There has been a crop of beautiful books on atheism and the stupidity of ID/creationism over the last six months or so. The God Delusion, the new edition of Atheist Universe, Letter to a Christian Nation, God: The Failed Hypothesis, Why Darwin Matters, Why Intelligent Design Fails, The Counter-Creationism Handbook, and others (!)

In any case, some of these books have been constituting my reading material while I take the bus to work each bloody morning and back each exhausted evening…Finally, someone at work asked me, with a slightly offended air, if I only was ever interested in one side of the argument and whether that did not constitute an indication of a closed mind on my part. That was funny. But, honestly, of course I read the opposition. I’ve read Phillip Johnson and laughed. I read Duane Gish and fell out of my chair, weeping with merriment. Their kind perform a useful purpose: they lift up our spirits by showing how perfectly idiotic humans can be; they ignore science, misrepresent its conclusions, come up with their own rather strange philosophical concepts and generally spend their time standing in the corner blocking their ears with their hands and shouting “Nyaah Nyaahh I can’t hear you”. Very funny.
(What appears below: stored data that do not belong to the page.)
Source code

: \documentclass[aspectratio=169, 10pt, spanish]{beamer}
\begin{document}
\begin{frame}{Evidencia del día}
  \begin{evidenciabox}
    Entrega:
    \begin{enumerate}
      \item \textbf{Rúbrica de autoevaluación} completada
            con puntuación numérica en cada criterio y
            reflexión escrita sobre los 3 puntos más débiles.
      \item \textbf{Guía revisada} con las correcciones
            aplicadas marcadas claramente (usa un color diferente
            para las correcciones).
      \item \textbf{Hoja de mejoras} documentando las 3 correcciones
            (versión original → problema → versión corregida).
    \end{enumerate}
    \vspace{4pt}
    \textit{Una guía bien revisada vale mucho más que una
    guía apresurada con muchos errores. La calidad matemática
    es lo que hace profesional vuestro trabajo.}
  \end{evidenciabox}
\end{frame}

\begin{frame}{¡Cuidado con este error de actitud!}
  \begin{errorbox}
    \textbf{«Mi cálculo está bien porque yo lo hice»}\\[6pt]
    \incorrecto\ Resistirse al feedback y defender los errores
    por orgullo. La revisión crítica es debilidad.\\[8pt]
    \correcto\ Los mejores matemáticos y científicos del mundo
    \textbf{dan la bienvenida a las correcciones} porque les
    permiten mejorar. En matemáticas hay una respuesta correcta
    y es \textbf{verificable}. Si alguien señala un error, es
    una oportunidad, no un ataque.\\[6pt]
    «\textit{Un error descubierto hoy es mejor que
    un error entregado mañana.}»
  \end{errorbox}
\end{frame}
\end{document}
I knew that that wasn’t the kind of response my questioner wanted to hear, but what the hell? OK: I’ve read Behe and Dembski, and they weren’t even really funny, although they also committed most of the aforementioned fallacies. They just did it in a very self-importantly aggrandazing and serious way. Those two are difficult to laugh at, but, really, their suggestions have been debunked rather thoroughly: just for starters, a whole bunch of articles are here. Easy enough.

But what about “sophisticated” theology? Well, indeed. Just finished reading Haught’s Deeper Than Darwin, and am now plodding through McGrath’s Twilight of Atheism. But not on the bus!!! See, I want something fun on the bus, and since I do not find appeals to revelation and subjectivity convincing and informal logical fallacies of various stripes no longer even make me very angry, McGrath would just put me right to sleep (in fact, if it were less generally unpleasant, I’d be reading this kind of material before going to bed: gently relaxing one’s critical faculty and helping one shut off one’s brain). Haught is a bit more contentful, but even so, if that is the best that “sophisticated” theology can throw at us, we are not in any trouble (logically, anyway). Nobody but believers would be convinced by any of the arguments therein; books like that serve only as a confirmation, a support of sorts: see, somebody out there thinks like you do, you are not alone, we can make silly errors and be confused together.

Blecch. Today, however, no such fun. My bus reading will consitute papers on evolution of photosynthesis and possible detection of such in extrasolar planetary atmospheres. Hey: it may not be funny, but it will be exciting!